# [AIM OF THE TASK]
Transcribe exactly everything in the data below from the line containing "## EU and UK Residents" down to the line containing "If you are a", both lines included and nothing further.

====== RECORDS FOR THIS TASK ======

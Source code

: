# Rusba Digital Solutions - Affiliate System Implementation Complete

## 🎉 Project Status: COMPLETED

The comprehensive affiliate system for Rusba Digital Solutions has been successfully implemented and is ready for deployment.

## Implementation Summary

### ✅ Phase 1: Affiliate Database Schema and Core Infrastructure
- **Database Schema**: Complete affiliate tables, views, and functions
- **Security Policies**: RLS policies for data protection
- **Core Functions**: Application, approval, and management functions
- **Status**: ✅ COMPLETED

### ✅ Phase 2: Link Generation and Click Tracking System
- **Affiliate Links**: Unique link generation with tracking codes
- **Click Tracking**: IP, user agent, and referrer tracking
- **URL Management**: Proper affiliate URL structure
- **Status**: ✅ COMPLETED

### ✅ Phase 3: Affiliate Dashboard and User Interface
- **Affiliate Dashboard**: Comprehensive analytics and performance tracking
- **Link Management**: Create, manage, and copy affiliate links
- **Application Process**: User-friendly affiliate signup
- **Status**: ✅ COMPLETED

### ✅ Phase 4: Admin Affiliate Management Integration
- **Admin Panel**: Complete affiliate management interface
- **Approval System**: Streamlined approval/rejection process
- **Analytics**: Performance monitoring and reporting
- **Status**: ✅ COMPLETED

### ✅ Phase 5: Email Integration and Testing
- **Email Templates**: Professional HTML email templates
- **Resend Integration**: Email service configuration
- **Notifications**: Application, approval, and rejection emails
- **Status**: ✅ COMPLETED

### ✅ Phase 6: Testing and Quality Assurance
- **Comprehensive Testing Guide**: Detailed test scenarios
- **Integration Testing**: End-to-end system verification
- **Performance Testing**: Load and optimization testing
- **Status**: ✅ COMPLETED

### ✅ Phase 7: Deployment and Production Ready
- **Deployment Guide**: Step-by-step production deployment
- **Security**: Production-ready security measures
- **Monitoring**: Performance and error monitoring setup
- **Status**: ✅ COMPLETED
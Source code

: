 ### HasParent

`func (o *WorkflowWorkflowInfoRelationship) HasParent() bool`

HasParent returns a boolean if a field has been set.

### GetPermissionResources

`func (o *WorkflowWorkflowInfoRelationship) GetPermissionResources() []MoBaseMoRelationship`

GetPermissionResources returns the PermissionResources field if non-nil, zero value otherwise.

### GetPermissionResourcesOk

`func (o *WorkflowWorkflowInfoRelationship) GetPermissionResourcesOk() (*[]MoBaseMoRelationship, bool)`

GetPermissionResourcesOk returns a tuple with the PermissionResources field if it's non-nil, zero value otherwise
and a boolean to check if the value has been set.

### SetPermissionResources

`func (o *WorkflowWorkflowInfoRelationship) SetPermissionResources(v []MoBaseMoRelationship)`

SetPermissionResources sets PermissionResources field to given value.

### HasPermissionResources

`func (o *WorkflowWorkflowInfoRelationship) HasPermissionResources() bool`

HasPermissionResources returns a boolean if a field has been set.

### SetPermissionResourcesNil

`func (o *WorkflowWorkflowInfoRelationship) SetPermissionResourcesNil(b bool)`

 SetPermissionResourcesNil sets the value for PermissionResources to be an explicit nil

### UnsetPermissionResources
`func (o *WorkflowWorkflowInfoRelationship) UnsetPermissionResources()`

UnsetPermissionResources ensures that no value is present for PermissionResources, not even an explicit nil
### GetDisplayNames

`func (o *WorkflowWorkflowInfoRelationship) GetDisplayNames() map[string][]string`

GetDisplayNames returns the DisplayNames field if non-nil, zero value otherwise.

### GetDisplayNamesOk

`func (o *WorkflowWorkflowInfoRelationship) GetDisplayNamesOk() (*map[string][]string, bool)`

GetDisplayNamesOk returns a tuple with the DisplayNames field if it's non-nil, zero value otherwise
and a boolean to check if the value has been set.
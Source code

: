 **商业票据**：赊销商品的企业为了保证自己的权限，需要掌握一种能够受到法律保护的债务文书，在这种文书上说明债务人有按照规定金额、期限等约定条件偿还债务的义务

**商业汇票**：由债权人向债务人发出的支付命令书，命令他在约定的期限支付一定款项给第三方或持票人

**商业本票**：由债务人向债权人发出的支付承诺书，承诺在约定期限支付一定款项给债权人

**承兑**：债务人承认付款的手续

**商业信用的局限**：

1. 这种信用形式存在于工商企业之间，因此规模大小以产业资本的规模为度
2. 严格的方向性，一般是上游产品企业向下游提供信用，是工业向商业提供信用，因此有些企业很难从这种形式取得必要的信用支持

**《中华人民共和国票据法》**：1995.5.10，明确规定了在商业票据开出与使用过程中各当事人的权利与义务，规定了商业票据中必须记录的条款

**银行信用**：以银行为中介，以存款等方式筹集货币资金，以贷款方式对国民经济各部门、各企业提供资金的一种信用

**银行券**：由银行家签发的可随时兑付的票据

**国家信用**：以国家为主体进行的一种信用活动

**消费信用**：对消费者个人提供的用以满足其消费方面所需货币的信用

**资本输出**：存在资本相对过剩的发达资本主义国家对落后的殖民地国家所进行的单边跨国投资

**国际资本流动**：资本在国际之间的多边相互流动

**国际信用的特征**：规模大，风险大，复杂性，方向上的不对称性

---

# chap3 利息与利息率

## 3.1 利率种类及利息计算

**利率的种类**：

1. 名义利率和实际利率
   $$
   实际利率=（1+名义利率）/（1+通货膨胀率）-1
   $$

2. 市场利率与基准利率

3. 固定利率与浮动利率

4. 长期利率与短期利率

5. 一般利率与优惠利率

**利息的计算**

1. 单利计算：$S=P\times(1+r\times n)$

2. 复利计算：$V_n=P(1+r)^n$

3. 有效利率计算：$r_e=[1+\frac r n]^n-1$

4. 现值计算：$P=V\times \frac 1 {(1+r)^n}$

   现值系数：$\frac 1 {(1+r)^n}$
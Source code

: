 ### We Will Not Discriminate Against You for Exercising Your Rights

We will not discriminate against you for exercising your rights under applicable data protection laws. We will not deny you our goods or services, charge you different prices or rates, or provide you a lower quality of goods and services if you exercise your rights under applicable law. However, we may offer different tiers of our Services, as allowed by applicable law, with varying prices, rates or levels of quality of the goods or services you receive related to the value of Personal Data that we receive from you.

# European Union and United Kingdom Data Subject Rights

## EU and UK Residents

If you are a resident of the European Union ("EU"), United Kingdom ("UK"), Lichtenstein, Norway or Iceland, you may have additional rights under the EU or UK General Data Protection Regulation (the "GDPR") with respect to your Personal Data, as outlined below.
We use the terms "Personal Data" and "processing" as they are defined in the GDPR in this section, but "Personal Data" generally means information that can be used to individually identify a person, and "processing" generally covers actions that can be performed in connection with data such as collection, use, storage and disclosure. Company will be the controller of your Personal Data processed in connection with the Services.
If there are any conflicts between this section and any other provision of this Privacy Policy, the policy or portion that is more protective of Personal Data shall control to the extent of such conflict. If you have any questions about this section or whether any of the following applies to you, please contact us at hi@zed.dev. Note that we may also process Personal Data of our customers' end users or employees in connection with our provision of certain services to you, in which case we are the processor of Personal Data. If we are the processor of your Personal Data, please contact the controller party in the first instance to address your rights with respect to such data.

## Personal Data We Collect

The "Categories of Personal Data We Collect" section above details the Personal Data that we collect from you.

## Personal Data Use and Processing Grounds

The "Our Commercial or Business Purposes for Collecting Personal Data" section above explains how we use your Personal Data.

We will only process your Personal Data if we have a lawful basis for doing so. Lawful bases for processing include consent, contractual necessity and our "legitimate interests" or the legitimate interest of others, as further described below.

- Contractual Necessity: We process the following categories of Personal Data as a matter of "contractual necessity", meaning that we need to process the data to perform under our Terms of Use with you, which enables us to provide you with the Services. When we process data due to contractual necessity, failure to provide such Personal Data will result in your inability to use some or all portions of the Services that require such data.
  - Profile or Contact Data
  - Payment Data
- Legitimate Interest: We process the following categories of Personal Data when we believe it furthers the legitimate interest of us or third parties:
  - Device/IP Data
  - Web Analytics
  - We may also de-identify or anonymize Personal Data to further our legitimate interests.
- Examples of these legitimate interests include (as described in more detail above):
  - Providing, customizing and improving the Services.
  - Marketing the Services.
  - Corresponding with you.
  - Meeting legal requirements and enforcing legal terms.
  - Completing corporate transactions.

======

# [OUTPUT FOR THIS EXERCISE]
## EU and UK Residents

If you are a resident of the European Union ("EU"), United Kingdom ("UK"), Lichtenstein, Norway or Iceland, you may have additional rights under the EU or UK General Data Protection Regulation (the "GDPR") with respect to your Personal Data, as outlined below.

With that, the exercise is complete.